### WHAT YOU SHOULD DO
The listing below holds a line with "univoco il requisito." and a line with "Per maggior chiarezza". Reproduce those two lines exactly, plus everything between them.

### GIVEN DATA
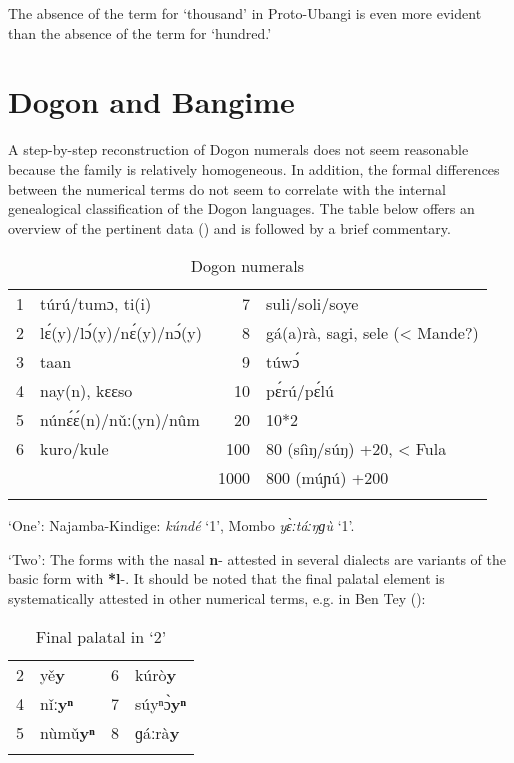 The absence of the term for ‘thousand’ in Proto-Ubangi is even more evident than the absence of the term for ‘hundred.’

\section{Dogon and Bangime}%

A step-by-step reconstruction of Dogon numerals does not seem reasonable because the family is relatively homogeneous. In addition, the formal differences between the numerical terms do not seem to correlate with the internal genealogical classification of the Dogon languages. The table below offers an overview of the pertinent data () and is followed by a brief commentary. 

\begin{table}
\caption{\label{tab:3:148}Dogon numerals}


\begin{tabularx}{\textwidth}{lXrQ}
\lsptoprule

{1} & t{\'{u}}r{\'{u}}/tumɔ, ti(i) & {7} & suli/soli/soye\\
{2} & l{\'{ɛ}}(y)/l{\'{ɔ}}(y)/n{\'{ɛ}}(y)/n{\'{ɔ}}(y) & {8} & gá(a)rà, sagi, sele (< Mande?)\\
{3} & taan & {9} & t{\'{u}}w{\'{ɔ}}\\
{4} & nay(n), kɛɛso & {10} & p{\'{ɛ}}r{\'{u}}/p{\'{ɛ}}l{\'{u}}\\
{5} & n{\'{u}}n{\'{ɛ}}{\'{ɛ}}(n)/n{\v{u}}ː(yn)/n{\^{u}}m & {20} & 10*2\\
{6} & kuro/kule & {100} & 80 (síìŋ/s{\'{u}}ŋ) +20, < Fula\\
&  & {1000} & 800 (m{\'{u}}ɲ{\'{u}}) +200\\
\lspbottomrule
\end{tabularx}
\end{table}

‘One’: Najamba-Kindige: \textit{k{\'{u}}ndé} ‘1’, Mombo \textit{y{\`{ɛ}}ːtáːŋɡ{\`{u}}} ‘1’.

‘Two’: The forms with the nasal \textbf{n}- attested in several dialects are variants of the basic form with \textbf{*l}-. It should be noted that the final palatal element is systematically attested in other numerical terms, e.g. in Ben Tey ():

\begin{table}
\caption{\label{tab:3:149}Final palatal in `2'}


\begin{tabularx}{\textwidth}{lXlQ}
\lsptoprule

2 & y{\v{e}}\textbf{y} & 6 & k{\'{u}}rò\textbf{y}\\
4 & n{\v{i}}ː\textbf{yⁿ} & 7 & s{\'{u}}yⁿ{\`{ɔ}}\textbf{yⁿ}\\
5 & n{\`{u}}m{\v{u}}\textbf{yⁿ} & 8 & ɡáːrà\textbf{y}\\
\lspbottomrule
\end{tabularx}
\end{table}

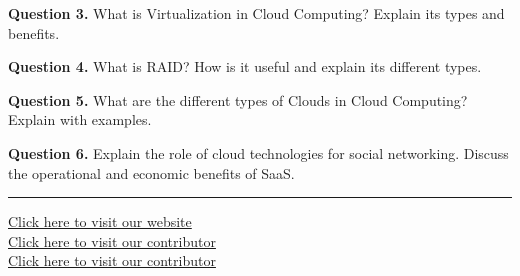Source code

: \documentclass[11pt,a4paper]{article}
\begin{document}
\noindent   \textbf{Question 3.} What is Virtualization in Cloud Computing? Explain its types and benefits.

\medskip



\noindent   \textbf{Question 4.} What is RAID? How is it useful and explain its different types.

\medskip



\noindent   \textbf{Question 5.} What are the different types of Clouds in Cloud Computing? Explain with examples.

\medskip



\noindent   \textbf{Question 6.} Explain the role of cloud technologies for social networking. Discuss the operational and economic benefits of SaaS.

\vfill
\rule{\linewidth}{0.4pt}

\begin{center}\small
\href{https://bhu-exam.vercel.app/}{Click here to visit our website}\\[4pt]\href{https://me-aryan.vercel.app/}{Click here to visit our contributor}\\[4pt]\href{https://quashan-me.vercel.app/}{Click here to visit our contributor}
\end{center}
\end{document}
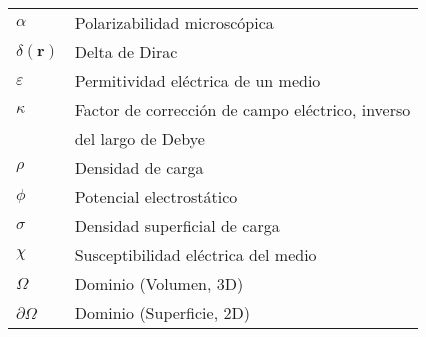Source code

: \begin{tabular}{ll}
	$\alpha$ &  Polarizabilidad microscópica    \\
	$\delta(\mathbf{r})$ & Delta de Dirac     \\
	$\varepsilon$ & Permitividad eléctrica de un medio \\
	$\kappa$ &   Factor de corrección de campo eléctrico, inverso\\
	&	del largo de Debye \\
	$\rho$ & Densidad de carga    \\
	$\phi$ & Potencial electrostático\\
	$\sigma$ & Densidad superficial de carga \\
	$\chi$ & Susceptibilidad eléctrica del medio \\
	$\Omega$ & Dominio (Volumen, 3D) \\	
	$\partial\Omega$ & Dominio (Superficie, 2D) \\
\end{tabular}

--

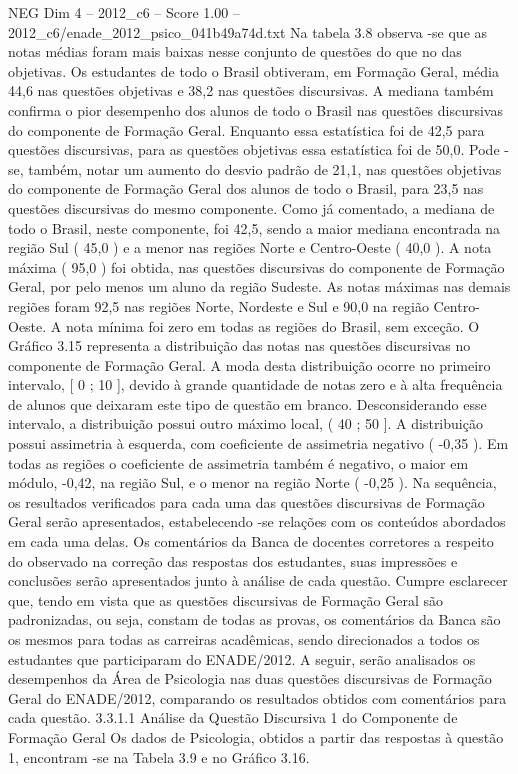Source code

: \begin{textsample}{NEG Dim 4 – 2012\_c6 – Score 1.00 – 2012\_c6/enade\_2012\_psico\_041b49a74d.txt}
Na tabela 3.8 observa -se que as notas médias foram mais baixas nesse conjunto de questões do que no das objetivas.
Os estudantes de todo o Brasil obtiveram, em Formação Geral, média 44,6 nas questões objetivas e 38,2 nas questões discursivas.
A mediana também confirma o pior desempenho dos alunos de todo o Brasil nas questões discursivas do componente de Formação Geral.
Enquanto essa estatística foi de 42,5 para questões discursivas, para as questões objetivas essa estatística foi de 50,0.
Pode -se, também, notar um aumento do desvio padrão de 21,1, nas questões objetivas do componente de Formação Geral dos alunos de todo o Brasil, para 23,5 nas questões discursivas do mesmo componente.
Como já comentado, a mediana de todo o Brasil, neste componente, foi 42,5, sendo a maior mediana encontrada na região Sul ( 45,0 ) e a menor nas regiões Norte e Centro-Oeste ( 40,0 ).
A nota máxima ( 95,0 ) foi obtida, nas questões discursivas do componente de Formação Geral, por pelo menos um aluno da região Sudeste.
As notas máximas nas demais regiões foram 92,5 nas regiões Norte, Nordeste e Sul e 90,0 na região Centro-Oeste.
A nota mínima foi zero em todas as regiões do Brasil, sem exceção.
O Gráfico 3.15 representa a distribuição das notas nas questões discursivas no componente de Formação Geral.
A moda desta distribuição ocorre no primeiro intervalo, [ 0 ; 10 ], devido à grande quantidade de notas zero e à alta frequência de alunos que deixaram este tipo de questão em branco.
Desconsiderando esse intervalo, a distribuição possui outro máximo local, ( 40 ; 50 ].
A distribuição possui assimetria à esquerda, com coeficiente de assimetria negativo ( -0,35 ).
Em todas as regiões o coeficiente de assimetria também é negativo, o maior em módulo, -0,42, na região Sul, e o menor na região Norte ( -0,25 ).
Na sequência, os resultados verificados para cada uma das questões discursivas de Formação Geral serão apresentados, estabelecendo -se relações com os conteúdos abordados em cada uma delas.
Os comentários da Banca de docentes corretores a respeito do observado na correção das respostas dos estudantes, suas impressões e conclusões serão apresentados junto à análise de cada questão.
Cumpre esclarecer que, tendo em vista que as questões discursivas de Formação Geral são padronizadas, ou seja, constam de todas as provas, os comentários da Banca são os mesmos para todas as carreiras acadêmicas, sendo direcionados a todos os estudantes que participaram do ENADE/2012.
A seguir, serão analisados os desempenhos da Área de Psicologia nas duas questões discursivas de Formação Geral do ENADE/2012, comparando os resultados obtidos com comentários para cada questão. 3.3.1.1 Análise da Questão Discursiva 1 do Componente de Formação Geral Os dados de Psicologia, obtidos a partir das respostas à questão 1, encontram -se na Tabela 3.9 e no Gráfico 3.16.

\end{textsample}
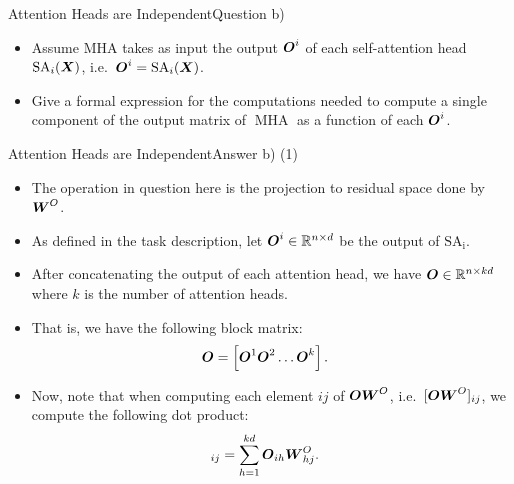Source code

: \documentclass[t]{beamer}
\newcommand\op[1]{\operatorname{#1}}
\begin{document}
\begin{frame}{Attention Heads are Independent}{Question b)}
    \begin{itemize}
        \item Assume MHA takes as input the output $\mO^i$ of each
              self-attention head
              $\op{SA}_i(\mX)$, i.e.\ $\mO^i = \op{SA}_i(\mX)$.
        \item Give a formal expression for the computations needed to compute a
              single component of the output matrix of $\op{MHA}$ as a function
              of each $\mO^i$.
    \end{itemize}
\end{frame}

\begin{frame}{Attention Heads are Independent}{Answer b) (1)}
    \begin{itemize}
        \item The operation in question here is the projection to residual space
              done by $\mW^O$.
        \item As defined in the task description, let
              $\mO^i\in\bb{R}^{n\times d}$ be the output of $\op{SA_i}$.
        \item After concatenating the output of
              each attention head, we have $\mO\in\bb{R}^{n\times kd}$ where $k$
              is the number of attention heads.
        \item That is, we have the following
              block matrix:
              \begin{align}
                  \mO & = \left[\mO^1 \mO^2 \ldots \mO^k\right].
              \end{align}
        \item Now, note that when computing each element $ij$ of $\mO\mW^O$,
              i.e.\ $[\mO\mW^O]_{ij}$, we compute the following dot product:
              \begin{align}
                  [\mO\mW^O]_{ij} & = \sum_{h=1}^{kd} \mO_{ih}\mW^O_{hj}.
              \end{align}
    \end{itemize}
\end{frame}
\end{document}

* * *

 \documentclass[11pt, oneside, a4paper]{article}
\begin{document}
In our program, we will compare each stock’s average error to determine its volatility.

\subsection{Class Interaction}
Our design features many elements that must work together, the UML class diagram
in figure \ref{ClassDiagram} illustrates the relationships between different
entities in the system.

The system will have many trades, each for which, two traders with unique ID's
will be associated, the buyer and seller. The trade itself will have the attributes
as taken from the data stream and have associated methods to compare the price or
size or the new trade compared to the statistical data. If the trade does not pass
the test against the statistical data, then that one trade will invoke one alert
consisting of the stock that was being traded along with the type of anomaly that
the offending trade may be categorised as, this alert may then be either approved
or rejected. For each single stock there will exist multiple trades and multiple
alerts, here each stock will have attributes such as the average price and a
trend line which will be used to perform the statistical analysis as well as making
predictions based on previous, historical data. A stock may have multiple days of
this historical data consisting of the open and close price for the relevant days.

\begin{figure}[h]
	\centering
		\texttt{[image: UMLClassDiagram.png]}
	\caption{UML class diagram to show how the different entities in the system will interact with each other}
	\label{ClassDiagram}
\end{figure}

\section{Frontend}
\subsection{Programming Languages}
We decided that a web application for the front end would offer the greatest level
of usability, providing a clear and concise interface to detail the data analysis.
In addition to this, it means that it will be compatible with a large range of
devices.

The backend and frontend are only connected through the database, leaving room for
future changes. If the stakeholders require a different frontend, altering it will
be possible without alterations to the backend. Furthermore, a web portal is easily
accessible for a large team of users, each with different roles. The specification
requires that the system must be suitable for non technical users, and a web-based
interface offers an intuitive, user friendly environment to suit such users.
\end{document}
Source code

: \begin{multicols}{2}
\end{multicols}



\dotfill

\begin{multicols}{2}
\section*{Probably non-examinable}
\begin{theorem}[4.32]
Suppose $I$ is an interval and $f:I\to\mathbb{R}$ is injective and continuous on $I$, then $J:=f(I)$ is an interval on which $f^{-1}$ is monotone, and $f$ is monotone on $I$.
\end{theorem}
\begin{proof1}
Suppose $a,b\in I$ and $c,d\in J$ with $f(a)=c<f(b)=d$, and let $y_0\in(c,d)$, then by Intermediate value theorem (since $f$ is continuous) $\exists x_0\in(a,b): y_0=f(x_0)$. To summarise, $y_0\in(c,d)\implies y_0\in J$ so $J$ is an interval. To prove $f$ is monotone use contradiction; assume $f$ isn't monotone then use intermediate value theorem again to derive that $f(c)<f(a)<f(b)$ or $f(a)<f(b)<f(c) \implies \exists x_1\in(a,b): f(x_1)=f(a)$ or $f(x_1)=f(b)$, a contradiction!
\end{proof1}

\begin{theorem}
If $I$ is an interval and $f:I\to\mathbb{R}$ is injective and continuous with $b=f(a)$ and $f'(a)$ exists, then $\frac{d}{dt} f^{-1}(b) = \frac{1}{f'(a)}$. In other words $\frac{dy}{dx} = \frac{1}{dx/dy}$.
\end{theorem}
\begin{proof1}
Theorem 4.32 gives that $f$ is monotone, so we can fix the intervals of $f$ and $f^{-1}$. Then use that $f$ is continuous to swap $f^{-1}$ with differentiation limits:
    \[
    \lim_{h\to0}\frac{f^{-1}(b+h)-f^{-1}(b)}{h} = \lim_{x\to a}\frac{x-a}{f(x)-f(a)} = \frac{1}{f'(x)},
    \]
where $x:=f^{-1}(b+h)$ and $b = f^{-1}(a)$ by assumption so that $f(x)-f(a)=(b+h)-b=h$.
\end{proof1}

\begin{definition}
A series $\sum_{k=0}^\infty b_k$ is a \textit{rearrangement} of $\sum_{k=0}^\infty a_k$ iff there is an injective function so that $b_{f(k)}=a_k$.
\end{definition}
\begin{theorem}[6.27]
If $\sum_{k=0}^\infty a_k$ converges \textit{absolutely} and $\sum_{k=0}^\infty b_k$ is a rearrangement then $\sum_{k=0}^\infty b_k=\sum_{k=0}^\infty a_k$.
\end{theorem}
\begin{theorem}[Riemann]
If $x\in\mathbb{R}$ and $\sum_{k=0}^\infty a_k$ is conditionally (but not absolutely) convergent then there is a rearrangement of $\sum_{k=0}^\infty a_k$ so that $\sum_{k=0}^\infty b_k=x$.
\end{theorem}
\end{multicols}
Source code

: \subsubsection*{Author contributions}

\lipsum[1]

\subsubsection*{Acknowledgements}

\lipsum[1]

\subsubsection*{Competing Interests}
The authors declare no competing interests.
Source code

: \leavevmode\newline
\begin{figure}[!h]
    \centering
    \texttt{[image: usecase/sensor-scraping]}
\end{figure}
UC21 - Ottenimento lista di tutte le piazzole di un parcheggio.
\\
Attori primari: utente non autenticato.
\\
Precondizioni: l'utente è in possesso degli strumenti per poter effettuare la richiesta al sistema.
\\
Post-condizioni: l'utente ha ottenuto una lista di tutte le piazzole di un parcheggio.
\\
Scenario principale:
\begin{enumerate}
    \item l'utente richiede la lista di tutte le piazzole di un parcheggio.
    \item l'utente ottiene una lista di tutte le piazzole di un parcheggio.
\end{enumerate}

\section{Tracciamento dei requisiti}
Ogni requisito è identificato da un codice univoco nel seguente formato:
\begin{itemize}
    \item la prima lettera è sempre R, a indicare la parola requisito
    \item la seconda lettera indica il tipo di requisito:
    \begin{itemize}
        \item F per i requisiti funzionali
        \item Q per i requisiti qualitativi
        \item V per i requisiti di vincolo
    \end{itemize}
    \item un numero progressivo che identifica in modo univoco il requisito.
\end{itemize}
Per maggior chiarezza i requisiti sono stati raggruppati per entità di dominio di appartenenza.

### WRITTEN SOLUTION
    \item un numero progressivo che identifica in modo univoco il requisito.
\end{itemize}
Per maggior chiarezza i requisiti sono stati raggruppati per entità di dominio di appartenenza.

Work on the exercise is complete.